My friends turned to me and said I should go first because I was “brave,” and as soon as the other girls overheard they gathered around and asked if I was going first. I kept shaking my head and saying no but found myself pushed to the front of the line as some stranger shouted, “She’ll go first!”
I stood there staring blankly at the bull as the ocean of drunk cowboys flowed to the bleachers surrounding the ring. The announcer approached me with a squirt bottle and sprayed me down with the coldest water ever to hit my skin. My nipples immediately hardened into something resembling Tic Tacs and I wanted to turn around and ask my friends if they needed any glass cut.
I took a deep breath, removed my shoes and hopped across the inflated rubber pad to the bull. I put my left foot in the stirrup and swung up onto the great plastic beast. As I grabbed the harness, I was suddenly not so sure that this was a good idea, but it was far too late for second-guessing.
The bull began to gyrate underneath me in slow circles. There were about 200 guys crowded around the ring and 400 eyes were glued directly on me. The Rednex were still blaring sickly out of the ring speakers, and as I scanned the audience the full scope of the situation began to dawn on me.

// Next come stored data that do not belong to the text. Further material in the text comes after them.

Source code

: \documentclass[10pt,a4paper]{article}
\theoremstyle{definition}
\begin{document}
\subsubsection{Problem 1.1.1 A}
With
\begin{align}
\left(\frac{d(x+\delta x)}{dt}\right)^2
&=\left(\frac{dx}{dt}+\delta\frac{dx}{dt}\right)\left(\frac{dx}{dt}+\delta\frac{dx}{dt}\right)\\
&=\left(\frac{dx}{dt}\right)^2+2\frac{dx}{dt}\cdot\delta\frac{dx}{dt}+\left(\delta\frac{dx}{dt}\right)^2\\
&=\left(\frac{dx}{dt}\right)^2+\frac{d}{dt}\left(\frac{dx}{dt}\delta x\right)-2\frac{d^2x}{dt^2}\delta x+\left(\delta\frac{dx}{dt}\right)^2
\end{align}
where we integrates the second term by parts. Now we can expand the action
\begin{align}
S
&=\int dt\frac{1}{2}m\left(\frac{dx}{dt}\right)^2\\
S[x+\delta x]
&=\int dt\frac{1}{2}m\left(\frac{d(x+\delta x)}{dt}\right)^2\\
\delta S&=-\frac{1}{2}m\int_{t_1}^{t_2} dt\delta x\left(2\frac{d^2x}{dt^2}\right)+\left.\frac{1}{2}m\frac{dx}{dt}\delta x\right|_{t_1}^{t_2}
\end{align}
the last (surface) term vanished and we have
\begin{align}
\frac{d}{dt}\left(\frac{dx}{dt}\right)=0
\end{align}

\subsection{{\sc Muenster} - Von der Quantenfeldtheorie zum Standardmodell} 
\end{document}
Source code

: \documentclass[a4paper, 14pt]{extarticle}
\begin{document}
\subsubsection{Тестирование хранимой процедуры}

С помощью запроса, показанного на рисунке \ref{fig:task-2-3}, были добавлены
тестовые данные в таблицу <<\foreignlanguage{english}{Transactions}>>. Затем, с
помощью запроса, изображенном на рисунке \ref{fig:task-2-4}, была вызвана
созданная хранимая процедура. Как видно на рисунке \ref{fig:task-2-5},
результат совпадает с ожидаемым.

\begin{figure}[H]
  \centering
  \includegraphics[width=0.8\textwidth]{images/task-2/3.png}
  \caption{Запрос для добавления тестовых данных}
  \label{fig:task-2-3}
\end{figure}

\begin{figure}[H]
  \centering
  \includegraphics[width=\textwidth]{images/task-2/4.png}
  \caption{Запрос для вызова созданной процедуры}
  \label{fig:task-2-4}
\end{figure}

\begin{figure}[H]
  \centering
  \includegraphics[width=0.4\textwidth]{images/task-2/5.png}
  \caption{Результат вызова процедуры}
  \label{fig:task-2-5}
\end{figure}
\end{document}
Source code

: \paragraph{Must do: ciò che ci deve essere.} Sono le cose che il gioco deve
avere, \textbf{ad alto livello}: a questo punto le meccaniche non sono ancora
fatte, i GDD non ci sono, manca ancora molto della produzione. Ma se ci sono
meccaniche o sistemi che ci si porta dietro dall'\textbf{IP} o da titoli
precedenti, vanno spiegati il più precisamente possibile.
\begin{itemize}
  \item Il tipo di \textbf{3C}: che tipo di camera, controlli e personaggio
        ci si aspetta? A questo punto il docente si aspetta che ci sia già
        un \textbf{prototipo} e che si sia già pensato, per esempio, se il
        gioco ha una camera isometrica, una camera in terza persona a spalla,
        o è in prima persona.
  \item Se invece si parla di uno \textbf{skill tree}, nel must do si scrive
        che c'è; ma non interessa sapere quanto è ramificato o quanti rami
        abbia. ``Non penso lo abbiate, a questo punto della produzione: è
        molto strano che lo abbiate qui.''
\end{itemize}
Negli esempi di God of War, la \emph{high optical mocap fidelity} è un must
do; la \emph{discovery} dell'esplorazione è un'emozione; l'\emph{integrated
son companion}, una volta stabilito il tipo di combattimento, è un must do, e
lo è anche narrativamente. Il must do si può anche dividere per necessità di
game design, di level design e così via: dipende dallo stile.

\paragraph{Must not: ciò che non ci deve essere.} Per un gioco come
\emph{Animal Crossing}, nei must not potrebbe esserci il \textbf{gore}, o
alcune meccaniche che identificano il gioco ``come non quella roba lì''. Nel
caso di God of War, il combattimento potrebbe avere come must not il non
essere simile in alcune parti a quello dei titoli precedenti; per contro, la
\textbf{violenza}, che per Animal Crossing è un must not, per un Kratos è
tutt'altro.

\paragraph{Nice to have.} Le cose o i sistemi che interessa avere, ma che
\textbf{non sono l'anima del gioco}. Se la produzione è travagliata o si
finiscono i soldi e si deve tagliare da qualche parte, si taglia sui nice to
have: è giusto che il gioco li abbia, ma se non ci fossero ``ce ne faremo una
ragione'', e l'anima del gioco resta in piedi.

I tried to avoid complete panic by imagining Ernest Hemingway sitting in the front row, tossing back shots and laughing his ass off. Papa was amused. He’d never seen anything like it, even in Spain. It helped, but 30 seconds later it got much, much worse.
Apparently in a wet t-shirt mechanical bullriding contest, just riding the bull is not enough. One of the rednecks started screaming, “Show your tits! Show your tits!” and it was not long before all 200 drunken cowboys were waving their hats and fists in the air chanting, “Show your tits! Show your tits!”
I didn’t know what to do. The message was clear, but I did not want to do it. I looked pleadingly to my friends for help, but they just stared at me with enormous eyes waiting to see what I would do next.
Normally I am not the type of girl that follows directions well, but this was a special situation. I took a second deep breath, pulled up my shirt and flashed the crowd.
They erupted into catcalls and cheers as the bull ground to a halt and I was finally free. I jumped off and ran back to my friends. They laughed and laughed and clapped me on the back in congratulations.
One after another, the girls rode the bull, and one after another, they caved to the peer pressure of all those thundering voices. The prize for the contest was $100 cash, and some of the girls who went later were all about winning. They ripped their shirts off and bounced their jumblies back and forth like porn stars. I couldn’t believe it.
The girl who actually won was not the best bullrider or the best tit shaker, but she was wearing a “bachelorette” sash and everyone knew what that meant: Sympathy vote.
We clapped and cheered as she walked up to collect her prize. After it was all over, we grabbed our jackets and headed out to the car. “I can’t believe we just did that,” said one of my friends.
Neither could I, but some things you do against your better judgment. And a wet t-shirt mechanical bullriding contest? That might just top the list.